→ **Exercise aim**
Return all lines in the data where the string "does" can be found.

(Collected data)
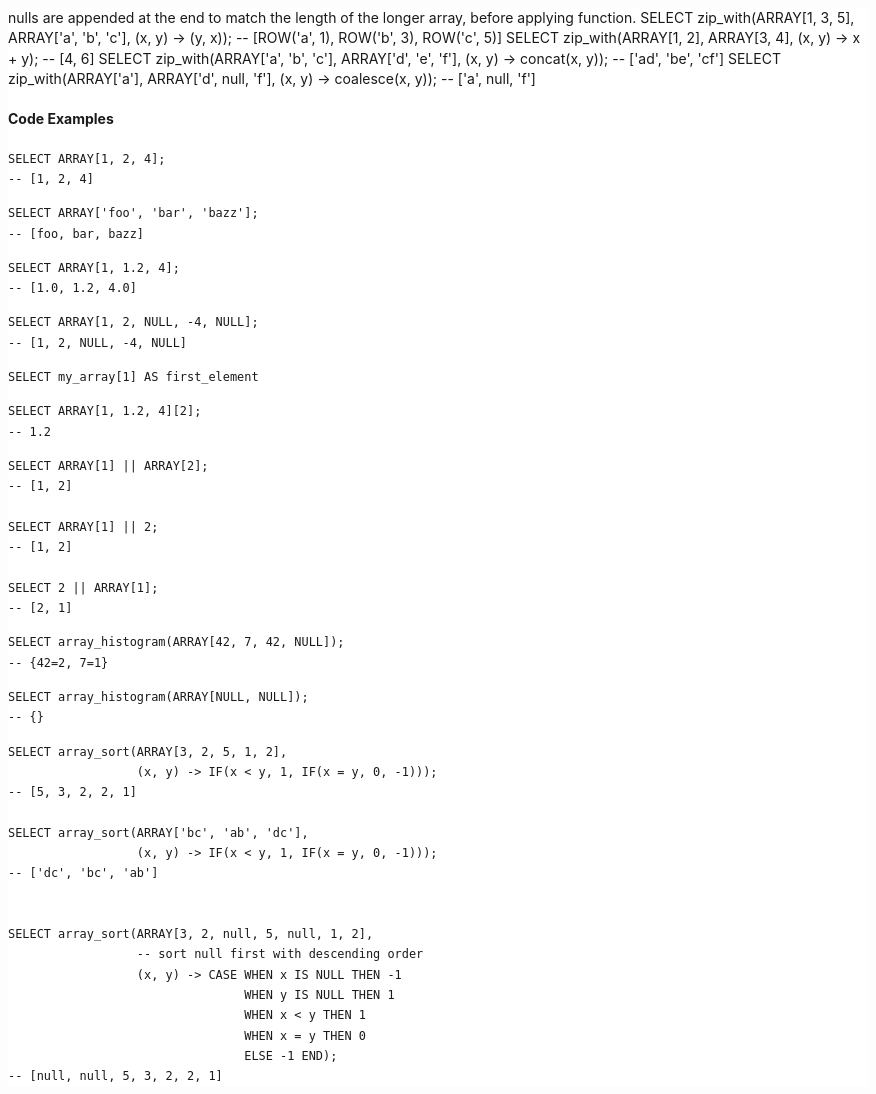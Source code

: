 nulls are appended at the end to match the length of the longer array, before applying function. SELECT zip_with(ARRAY[1, 3, 5], ARRAY['a', 'b', 'c'], (x, y) -> (y, x)); -- [ROW('a', 1), ROW('b', 3), ROW('c', 5)] SELECT zip_with(ARRAY[1, 2], ARRAY[3, 4], (x, y) -> x + y); -- [4, 6] SELECT zip_with(ARRAY['a', 'b', 'c'], ARRAY['d', 'e', 'f'], (x, y) -> concat(x, y)); -- ['ad', 'be', 'cf'] SELECT zip_with(ARRAY['a'], ARRAY['d', null, 'f'], (x, y) -> coalesce(x, y)); -- ['a', null, 'f']

#### Code Examples

```
SELECT ARRAY[1, 2, 4];
-- [1, 2, 4]
```
```
SELECT ARRAY['foo', 'bar', 'bazz'];
-- [foo, bar, bazz]
```
```
SELECT ARRAY[1, 1.2, 4];
-- [1.0, 1.2, 4.0]
```
```
SELECT ARRAY[1, 2, NULL, -4, NULL];
-- [1, 2, NULL, -4, NULL]
```
```
SELECT my_array[1] AS first_element
```
```
SELECT ARRAY[1, 1.2, 4][2];
-- 1.2
```
```
SELECT ARRAY[1] || ARRAY[2];
-- [1, 2]

SELECT ARRAY[1] || 2;
-- [1, 2]

SELECT 2 || ARRAY[1];
-- [2, 1]
```
```
SELECT array_histogram(ARRAY[42, 7, 42, NULL]);
-- {42=2, 7=1}
```
```
SELECT array_histogram(ARRAY[NULL, NULL]);
-- {}
```
```
SELECT array_sort(ARRAY[3, 2, 5, 1, 2],
                  (x, y) -> IF(x < y, 1, IF(x = y, 0, -1)));
-- [5, 3, 2, 2, 1]

SELECT array_sort(ARRAY['bc', 'ab', 'dc'],
                  (x, y) -> IF(x < y, 1, IF(x = y, 0, -1)));
-- ['dc', 'bc', 'ab']


SELECT array_sort(ARRAY[3, 2, null, 5, null, 1, 2],
                  -- sort null first with descending order
                  (x, y) -> CASE WHEN x IS NULL THEN -1
                                 WHEN y IS NULL THEN 1
                                 WHEN x < y THEN 1
                                 WHEN x = y THEN 0
                                 ELSE -1 END);
-- [null, null, 5, 3, 2, 2, 1]

```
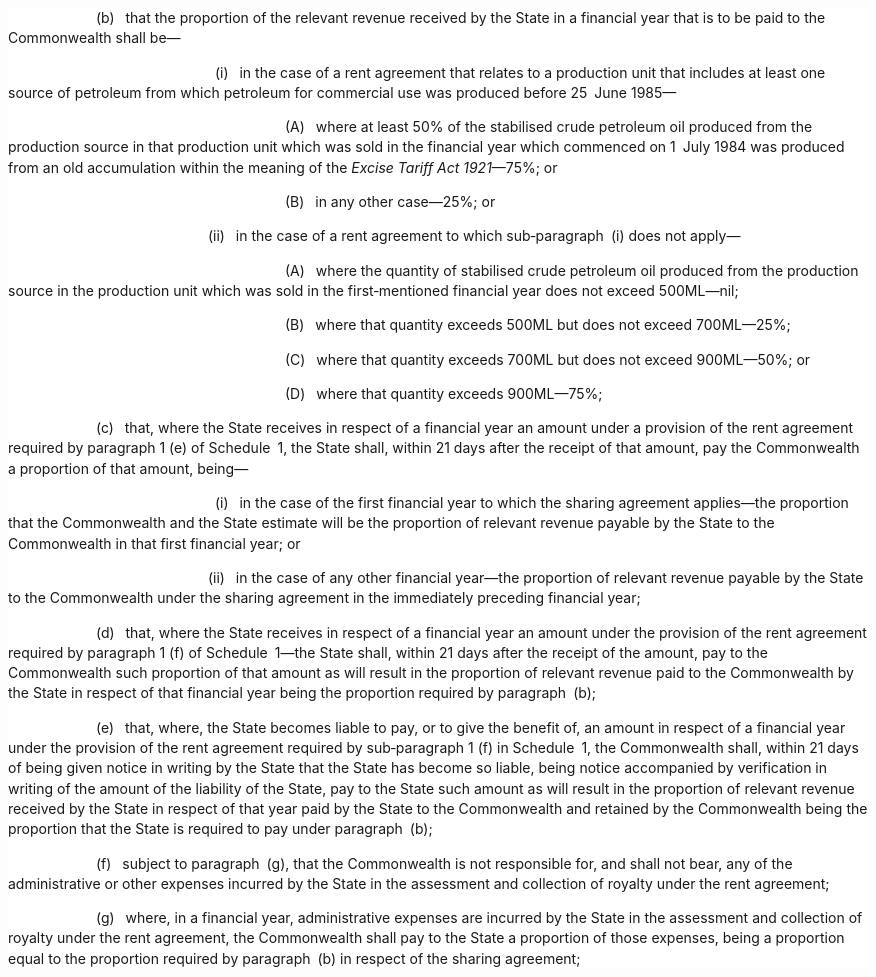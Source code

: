              (b)  that the proportion of the relevant revenue received by the State in a financial year that is to be paid to the Commonwealth shall be—

                              (i)  in the case of a rent agreement that relates to a production unit that includes at least one source of petroleum from which petroleum for commercial use was produced before 25 June 1985—

                                        (A)  where at least 50% of the stabilised crude petroleum oil produced from the production source in that production unit which was sold in the financial year which commenced on 1 July 1984 was produced from an old accumulation within the meaning of the _Excise Tariff Act 1921_—75%; or

                                        (B)  in any other case—25%; or

                             (ii)  in the case of a rent agreement to which sub‑paragraph (i) does not apply—

                                        (A)  where the quantity of stabilised crude petroleum oil produced from the production source in the production unit which was sold in the first‑mentioned financial year does not exceed 500ML—nil;

                                        (B)  where that quantity exceeds 500ML but does not exceed 700ML—25%;

                                        (C)  where that quantity exceeds 700ML but does not exceed 900ML—50%; or

                                        (D)  where that quantity exceeds 900ML—75%;

             (c)  that, where the State receives in respect of a financial year an amount under a provision of the rent agreement required by paragraph 1 (e) of Schedule 1, the State shall, within 21 days after the receipt of that amount, pay the Commonwealth a proportion of that amount, being—

                              (i)  in the case of the first financial year to which the sharing agreement applies—the proportion that the Commonwealth and the State estimate will be the proportion of relevant revenue payable by the State to the Commonwealth in that first financial year; or

                             (ii)  in the case of any other financial year—the proportion of relevant revenue payable by the State to the Commonwealth under the sharing agreement in the immediately preceding financial year;

             (d)  that, where the State receives in respect of a financial year an amount under the provision of the rent agreement required by paragraph 1 (f) of Schedule 1—the State shall, within 21 days after the receipt of the amount, pay to the Commonwealth such proportion of that amount as will result in the proportion of relevant revenue paid to the Commonwealth by the State in respect of that financial year being the proportion required by paragraph (b);

             (e)  that, where, the State becomes liable to pay, or to give the benefit of, an amount in respect of a financial year under the provision of the rent agreement required by sub‑paragraph 1 (f) in Schedule 1, the Commonwealth shall, within 21 days of being given notice in writing by the State that the State has become so liable, being notice accompanied by verification in writing of the amount of the liability of the State, pay to the State such amount as will result in the proportion of relevant revenue received by the State in respect of that year paid by the State to the Commonwealth and retained by the Commonwealth being the proportion that the State is required to pay under paragraph (b);

             (f)  subject to paragraph (g), that the Commonwealth is not responsible for, and shall not bear, any of the administrative or other expenses incurred by the State in the assessment and collection of royalty under the rent agreement;

             (g)  where, in a financial year, administrative expenses are incurred by the State in the assessment and collection of royalty under the rent agreement, the Commonwealth shall pay to the State a proportion of those expenses, being a proportion equal to the proportion required by paragraph (b) in respect of the sharing agreement;
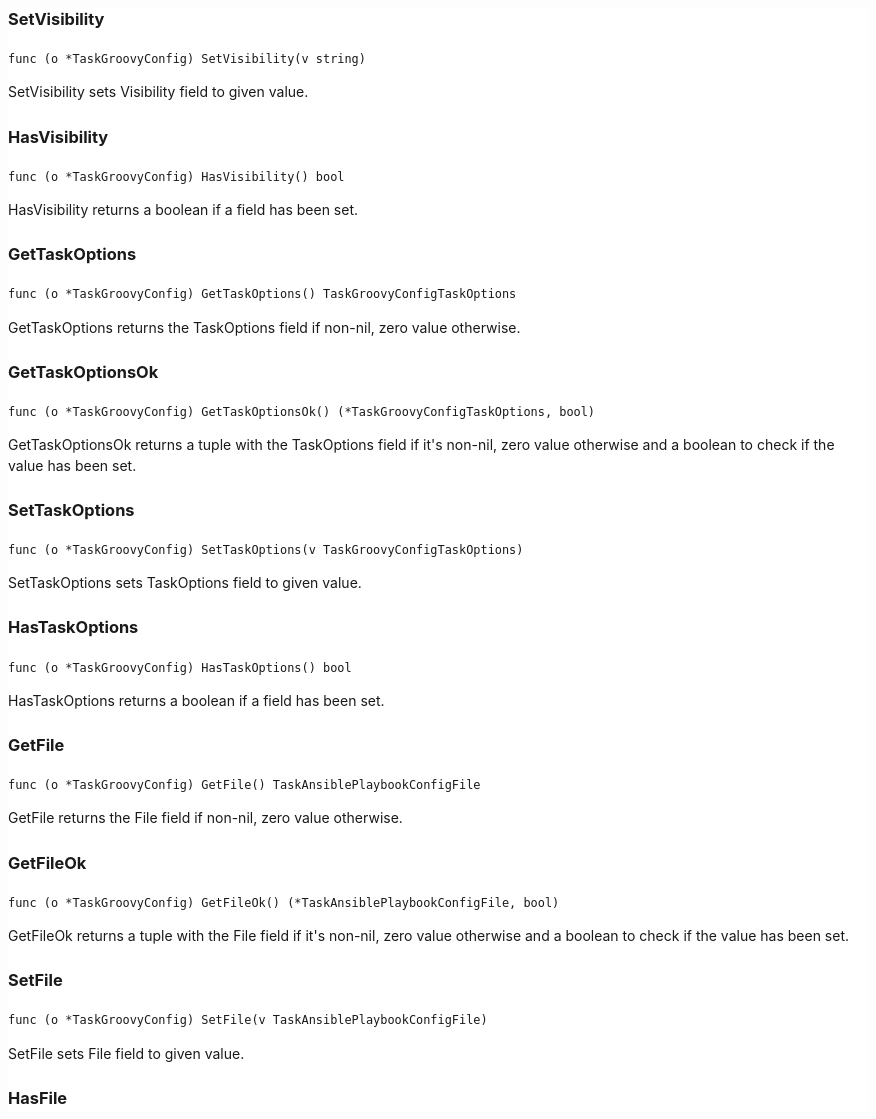 ### SetVisibility

`func (o *TaskGroovyConfig) SetVisibility(v string)`

SetVisibility sets Visibility field to given value.

### HasVisibility

`func (o *TaskGroovyConfig) HasVisibility() bool`

HasVisibility returns a boolean if a field has been set.

### GetTaskOptions

`func (o *TaskGroovyConfig) GetTaskOptions() TaskGroovyConfigTaskOptions`

GetTaskOptions returns the TaskOptions field if non-nil, zero value otherwise.

### GetTaskOptionsOk

`func (o *TaskGroovyConfig) GetTaskOptionsOk() (*TaskGroovyConfigTaskOptions, bool)`

GetTaskOptionsOk returns a tuple with the TaskOptions field if it's non-nil, zero value otherwise
and a boolean to check if the value has been set.

### SetTaskOptions

`func (o *TaskGroovyConfig) SetTaskOptions(v TaskGroovyConfigTaskOptions)`

SetTaskOptions sets TaskOptions field to given value.

### HasTaskOptions

`func (o *TaskGroovyConfig) HasTaskOptions() bool`

HasTaskOptions returns a boolean if a field has been set.

### GetFile

`func (o *TaskGroovyConfig) GetFile() TaskAnsiblePlaybookConfigFile`

GetFile returns the File field if non-nil, zero value otherwise.

### GetFileOk

`func (o *TaskGroovyConfig) GetFileOk() (*TaskAnsiblePlaybookConfigFile, bool)`

GetFileOk returns a tuple with the File field if it's non-nil, zero value otherwise
and a boolean to check if the value has been set.

### SetFile

`func (o *TaskGroovyConfig) SetFile(v TaskAnsiblePlaybookConfigFile)`

SetFile sets File field to given value.

### HasFile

→ **Answer to the problem**
                             (ii)  in the case of a rent agreement to which sub‑paragraph (i) does not apply—
                                        (A)  where the quantity of stabilised crude petroleum oil produced from the production source in the production unit which was sold in the first‑mentioned financial year does not exceed 500ML—nil;
                                        (B)  where that quantity exceeds 500ML but does not exceed 700ML—25%;
                                        (C)  where that quantity exceeds 700ML but does not exceed 900ML—50%; or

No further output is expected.